As Lowenthal (1997) recognized, the public is drawn to the past for different reasons and reaches out to the past in myriad ways. Two American historians, Roy Rosenzweig (George Mason University) and David Thelen (Indiana University), reveal how the American public engages with history (Rosenzweig and Thelen: 1998). In a survey that borrows methodologies from the social sciences, the authors found that “ordinary people” in the United States were fascinated by the past, but they did not like History as the subject was taught in schools and colleges.
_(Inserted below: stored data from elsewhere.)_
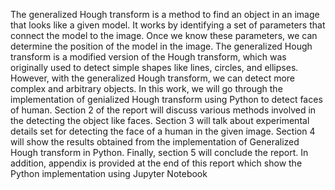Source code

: The generalized Hough transform is a method to find an object in an image that looks like a
given model. It works by identifying a set of parameters that connect the model to the image.
Once we know these parameters, we can determine the position of the model in the image.
The generalized Hough transform is a modified version of the Hough transform, which was
originally used to detect simple shapes like lines, circles, and ellipses. However, with the
generalized Hough transform, we can detect more complex and arbitrary objects. In this
work, we will go through the implementation of genialized Hough transform using Python to
detect faces of human. Section 2 of the report will discuss various methods involved in the
detecting the object like faces. Section 3 will talk about experimental details set for detecting
the face of a human in the given image. Section 4 will show the results obtained from the
implementation of Generalized Hough transform in Python. Finally, section 5 will conclude
the report. In addition, appendix is provided at the end of this report which show the Python
implementation using Jupyter Notebook

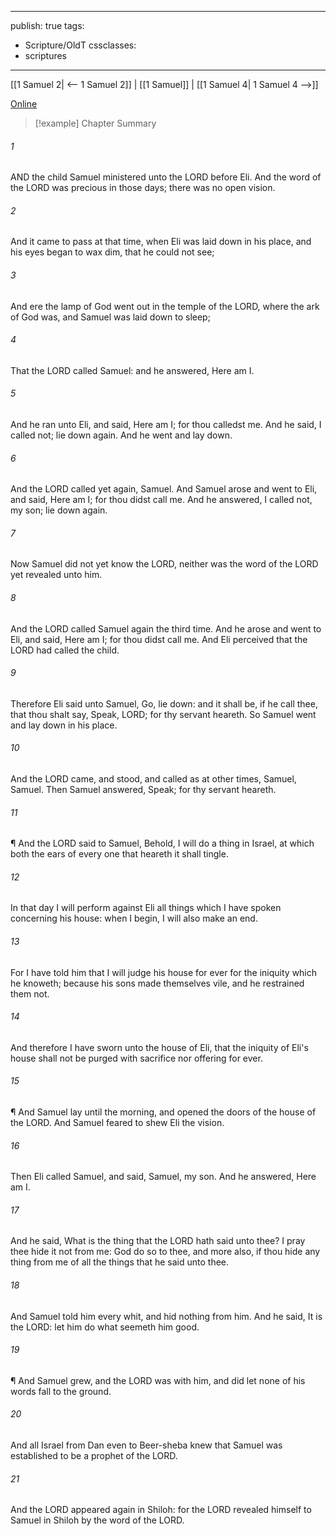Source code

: 

---
publish: true
tags:
  - Scripture/OldT
cssclasses:
  - scriptures
---
[[1 Samuel 2| <-- 1 Samuel 2]] | [[1 Samuel]] | [[1 Samuel 4| 1 Samuel 4 -->]]

[Online](https://churchofjesuschrist.org/study/scriptures/ot/1-sam/3?lang=eng)

>[!example] Chapter Summary
>
###### 1
AND the child Samuel ministered unto the LORD before Eli. And the word of the LORD was precious in those days; there was no open vision.
###### 2
And it came to pass at that time, when Eli was laid down in his place, and his eyes began to wax dim, that he could not see;
###### 3
And ere the lamp of God went out in the temple of the LORD, where the ark of God was, and Samuel was laid down to sleep;
###### 4
That the LORD called Samuel: and he answered, Here am I.
###### 5
And he ran unto Eli, and said, Here am I; for thou calledst me.  And he said, I called not; lie down again.  And he went and lay down.
###### 6
And the LORD called yet again, Samuel.  And Samuel arose and went to Eli, and said, Here am I; for thou didst call me.  And he answered, I called not, my son; lie down again.
###### 7
Now Samuel did not yet know the LORD, neither was the word of the LORD yet revealed unto him.
###### 8
And the LORD called Samuel again the third time.  And he arose and went to Eli, and said, Here am I; for thou didst call me.  And Eli perceived that the LORD had called the child.
###### 9
Therefore Eli said unto Samuel, Go, lie down: and it shall be, if he call thee, that thou shalt say, Speak, LORD; for thy servant heareth.  So Samuel went and lay down in his place.
###### 10
And the LORD came, and stood, and called as at other times, Samuel, Samuel.  Then Samuel answered, Speak; for thy servant heareth.
###### 11
¶ And the LORD said to Samuel, Behold, I will do a thing in Israel, at which both the ears of every one that heareth it shall tingle.
###### 12
In that day I will perform against Eli all things which I have spoken concerning his house: when I begin, I will also make an end.
###### 13
For I have told him that I will judge his house for ever for the iniquity which he knoweth; because his sons made themselves vile, and he restrained them not.
###### 14
And therefore I have sworn unto the house of Eli, that the iniquity of Eli's house shall not be purged with sacrifice nor offering for ever.
###### 15
¶ And Samuel lay until the morning, and opened the doors of the house of the LORD.  And Samuel feared to shew Eli the vision.
###### 16
Then Eli called Samuel, and said, Samuel, my son.  And he answered, Here am I.
###### 17
And he said, What is the thing that the LORD hath said unto thee?  I pray thee hide it not from me: God do so to thee, and more also, if thou hide any thing from me of all the things that he said unto thee.
###### 18
And Samuel told him every whit, and hid nothing from him. And he said, It is the LORD: let him do what seemeth him good.
###### 19
¶ And Samuel grew, and the LORD was with him, and did let none of his words fall to the ground.
###### 20
And all Israel from Dan even to Beer-sheba knew that Samuel was established to be a prophet of the LORD.
###### 21
And the LORD appeared again in Shiloh: for the LORD revealed himself to Samuel in Shiloh by the word of the LORD.



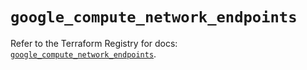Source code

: # `google_compute_network_endpoints`

Refer to the Terraform Registry for docs: [`google_compute_network_endpoints`](https://registry.terraform.io/providers/hashicorp/google/6.10.0/docs/resources/compute_network_endpoints).
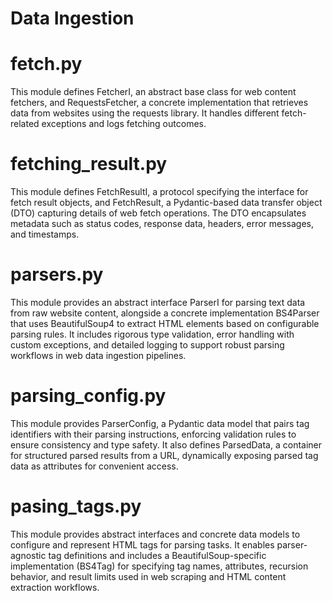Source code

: # Data Ingestion

# fetch.py
This module defines FetcherI, an abstract base class for web content fetchers, and RequestsFetcher, a concrete implementation that retrieves data from websites using the requests library. It handles different fetch-related exceptions and logs fetching outcomes.

# fetching_result.py
This module defines FetchResultI, a protocol specifying the interface for fetch result objects, and FetchResult, a Pydantic-based data transfer object (DTO) capturing details of web fetch operations. The DTO encapsulates metadata such as status codes, response data, headers, error messages, and timestamps.

# parsers.py
This module provides an abstract interface ParserI for parsing text data from raw website content, alongside a concrete implementation BS4Parser that uses BeautifulSoup4 to extract HTML elements based on configurable parsing rules. It includes rigorous type validation, error handling with custom exceptions, and detailed logging to support robust parsing workflows in web data ingestion pipelines.

# parsing_config.py
This module provides ParserConfig, a Pydantic data model that pairs tag identifiers with their parsing instructions, enforcing validation rules to ensure consistency and type safety. It also defines ParsedData, a container for structured parsed results from a URL, dynamically exposing parsed tag data as attributes for convenient access.

# pasing_tags.py
This module provides abstract interfaces and concrete data models to configure and represent HTML tags for parsing tasks. It enables parser-agnostic tag definitions and includes a BeautifulSoup-specific implementation (BS4Tag) for specifying tag names, attributes, recursion behavior, and result limits used in web scraping and HTML content extraction workflows.
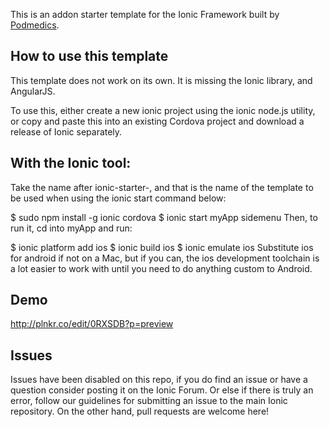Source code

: This is an addon starter template for the Ionic Framework built by [Podmedics](http://www.podmedics.org/).

## How to use this template

This template does not work on its own. It is missing the Ionic library, and AngularJS.

To use this, either create a new ionic project using the ionic node.js utility, or copy and paste this into an existing Cordova project and download a release of Ionic separately.

## With the Ionic tool:

Take the name after ionic-starter-, and that is the name of the template to be used when using the ionic start command below:

$ sudo npm install -g ionic cordova
$ ionic start myApp sidemenu
Then, to run it, cd into myApp and run:

$ ionic platform add ios
$ ionic build ios
$ ionic emulate ios
Substitute ios for android if not on a Mac, but if you can, the ios development toolchain is a lot easier to work with until you need to do anything custom to Android.

## Demo

http://plnkr.co/edit/0RXSDB?p=preview

## Issues

Issues have been disabled on this repo, if you do find an issue or have a question consider posting it on the Ionic Forum. Or else if there is truly an error, follow our guidelines for submitting an issue to the main Ionic repository. On the other hand, pull requests are welcome here!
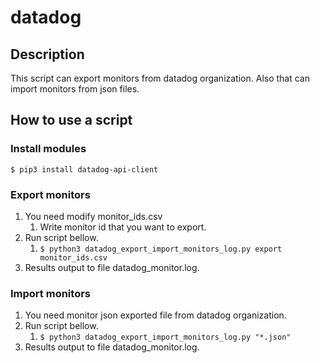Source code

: # datadog

## Description

This script can export monitors from datadog organization.
Also that can import monitors from json files.

## How to use a script

### Install modules

`$ pip3 install datadog-api-client`

### Export monitors

1. You need modify monitor_ids.csv
   1. Write monitor id that you want to export.
2. Run script bellow.
   1. `$ python3 datadog_export_import_monitors_log.py export monitor_ids.csv`
3. Results output to file datadog_monitor.log.

### Import monitors

1. You need monitor json exported file from datadog organization.
2. Run script bellow.
   1. `$ python3 datadog_export_import_monitors_log.py "*.json"`
3. Results output to file datadog_monitor.log.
Rosenzweig and Thelen discovered that ordinary people engaged with the past in all sorts of ways. People did so by scrap-booking, compiling genealogies, collecting antiques, restoring vintage cars, visiting historic battlefields, and talking to elders. The authors discovered that Native Americans, African Americans, Mexican Americans and White Americans valued different elements of the past in different ways; similarly, they found that age and gender were important variables in determining people’s history-related interests and activities. But nearly everyone in their sample of 1,500 Americans felt “more connected to the past” by visiting a museum or watching a movie or television program about the past than they did by studying history in school or college. Moreover, when asked their opinions on the “trustworthiness of sources of information about the past,” respondents overwhelmingly ranked museum curators and personal accounts from their grandparents above college History professors.

They concluded there was a need for new style of historical culture. Rosenzweig deduced that people want “to get as close to the [historical experience] as possible” and want “to use the past on their own terms.” Thelen suggested that academic historians move towards a “participatory culture” where participants “would explore whether things from the past were like or unlike the present,” where participants could see “the sources of [historical] change or continuity.” “By revisiting or reliving the past [participants] could reinterpret it as they unearthed new sources but also as they experienced new needs in the present,” Thelen wrote. The historical culture he envisioned “would be one with many levels, uses, points of access, recognitions.” The participatory culture Thelen envisions might readily be created in an immersive environment that simulates history. The historical experience that Rosenzweig imagines might also be created with digital technology. Rosenzweig’s most recent book, co-authored with Daniel J. Cohen and entitled Digital History (2005) describes some of these new technologies and the value of placing historical resources on the web. The historical simulations that I envision would engage History students and the general public on the web-based environment.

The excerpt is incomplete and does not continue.